I am trying to generate stable multivariate time series (MTS) using a VAR model. Here I don't try to fit a VAR model on existing data, but to create the data from a VAR process by manually setting the parameters needed.
Here it's important that my MTS is stable -> it's amplitude doesn't grow exponentially.
for creating a VAR process there is multiple parameters to consider: $y_t=A_1 y_{t-1} + \dots + A_p y_{t-p}+ u_t$
with:
$y_t=(y_{1;t},...,y_{K;t})$ a vector of $K$ values which is a realisation of our MTS at one instant.
$A_i \forall i \in[1,p]$ the coefficient matrices of size $K\times K$ for lag $p$.
$p$ is the number of lag in the VAR process, i.e. the number of time steps in the past needed to fully describe the present time step.

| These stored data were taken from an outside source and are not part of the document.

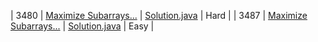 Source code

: | 3480 | [Maximize Subarrays...](https://leetcode.com/problems/maximize-subarrays-after-removing-one-conflicting-pair/) | [Solution.java](3480_maximizesubarrays/solution.java) | Hard |
| 3487 | [Maximize Subarrays...](https://leetcode.com/problems/maximum-unique-subarray-sum-after-deletion/) | [Solution.java](3487_maximumUniqueSubarraySum/solution.java) | Easy |
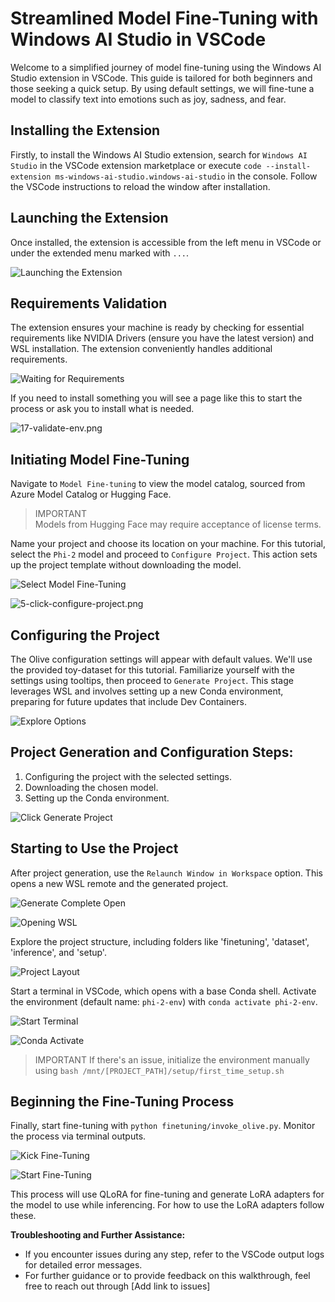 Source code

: # Streamlined Model Fine-Tuning with Windows AI Studio in VSCode

Welcome to a simplified journey of model fine-tuning using the Windows AI Studio extension in VSCode. This guide is tailored for both beginners and those seeking a quick setup. By using default settings, we will fine-tune a model to classify text into emotions such as joy, sadness, and fear.

## Installing the Extension
Firstly, to install the Windows AI Studio extension, search for `Windows AI Studio` in the VSCode extension marketplace or execute `code --install-extension ms-windows-ai-studio.windows-ai-studio` in the console. Follow the VSCode instructions to reload the window after installation.

## Launching the Extension
Once installed, the extension is accessible from the left menu in VSCode or under the extended menu marked with `...`.

![Launching the Extension](Images/0-launching-ext.png)

## Requirements Validation
The extension ensures your machine is ready by checking for essential requirements like NVIDIA Drivers (ensure you have the latest version) and WSL installation. The extension conveniently handles additional requirements.

![Waiting for Requirements](Images/1-waiting-requirements.png)

If you need to install something you will see a page like this to start the process or ask you to install what is needed. 

![17-validate-env.png](Images/17-validate-env.png)

## Initiating Model Fine-Tuning
Navigate to `Model Fine-tuning` to view the model catalog, sourced from Azure Model Catalog or Hugging Face.

> IMPORTANT  
> Models from Hugging Face may require acceptance of license terms.

Name your project and choose its location on your machine. For this tutorial, select the `Phi-2` model and proceed to `Configure Project`. This action sets up the project template without downloading the model.

![Select Model Fine-Tuning](Images/2-select-model-fine-tuning.png)

![5-click-configure-project.png](Images/5-click-configure-project.png)

## Configuring the Project
The Olive configuration settings will appear with default values. We'll use the provided toy-dataset for this tutorial. Familiarize yourself with the settings using tooltips, then proceed to `Generate Project`. This stage leverages WSL and involves setting up a new Conda environment, preparing for future updates that include Dev Containers.

![Explore Options](Images/6-explore-options.png)

## Project Generation and Configuration Steps:
1. Configuring the project with the selected settings.
2. Downloading the chosen model.
3. Setting up the Conda environment.

![Click Generate Project](Images/7-click-generate-project.png)

## Starting to Use the Project
After project generation, use the `Relaunch Window in Workspace` option. This opens a new WSL remote and the generated project.

![Generate Complete Open](Images/8-generate-complete-open.png)

![Opening WSL](Images/9-opening-wsl.png)

Explore the project structure, including folders like 'finetuning', 'dataset', 'inference', and 'setup'. 

![Project Layout](Images/12-project-layout.png)

Start a terminal in VSCode, which opens with a base Conda shell. Activate the environment (default name: `phi-2-env`) with `conda activate phi-2-env`.

![Start Terminal](Images/13-start-terminal.png)

![Conda Activate](Images/14-conda-activate.png)

> IMPORTANT
> If there's an issue, initialize the environment manually using `bash /mnt/[PROJECT_PATH]/setup/first_time_setup.sh`

## Beginning the Fine-Tuning Process
Finally, start fine-tuning with `python finetuning/invoke_olive.py`. Monitor the process via terminal outputs.

![Kick Fine-Tuning](Images/15-kick-fine-tuning.png)

![Start Fine-Tuning](Images/16-start-fine-tuning.png)

This process will use QLoRA for fine-tuning and generate LoRA adapters for the model to use while inferencing. For how to use the LoRA adapters follow these. 

**Troubleshooting and Further Assistance:**
- If you encounter issues during any step, refer to the VSCode output logs for detailed error messages.
- For further guidance or to provide feedback on this walkthrough, feel free to reach out through [Add link to issues]
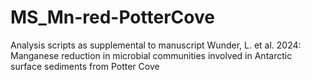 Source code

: # MS_Mn-red-PotterCove
Analysis scripts as supplemental to manuscript Wunder, L. et al. 2024: Manganese reduction in microbial communities involved in Antarctic surface sediments from Potter Cove
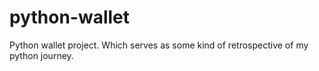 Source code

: # python-wallet
Python wallet project. Which serves as some kind of retrospective of my python journey.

$u(t)$ the noise of dimension $K$
This can be rewritten: $$Z_t=\Gamma_1 Z_{t-1} + \Upsilon_t$$
detailed as such:
$$\begin{bmatrix} y_{t}\\ y_{t-1}\\ y_{t-2}\\ \vdots\\ y_{t-p+1} \end{bmatrix} = \begin{bmatrix} A_1 & A_2 & \dots & A_{p-1} & A_p\\ I & 0 & \dots & 0 & 0 \\ 0 & I & \dots & 0 & 0 \\ \vdots & \vdots & \ddots & \vdots & \vdots \\ 0 & 0 & \dots & I & 0 \end{bmatrix} \times \begin{bmatrix} y_{t-1}\\ y_{t-2}\\ y_{t-3}\\ \vdots\\ y_{t-p} \end{bmatrix} + \begin{bmatrix} u_t\\ 0\\ 0\\ \vdots\\ 0 \end{bmatrix}$$
we prefer this notation because with it, it's easy to define the stability condition of our time series which is: $$\forall v \in eigen\_values(\Gamma_1) : abs(v)<1$$
So we want our coefficient matrix $\Gamma_1$ (also called companion matrix) to have eigen values whose absolute value is less than $1$.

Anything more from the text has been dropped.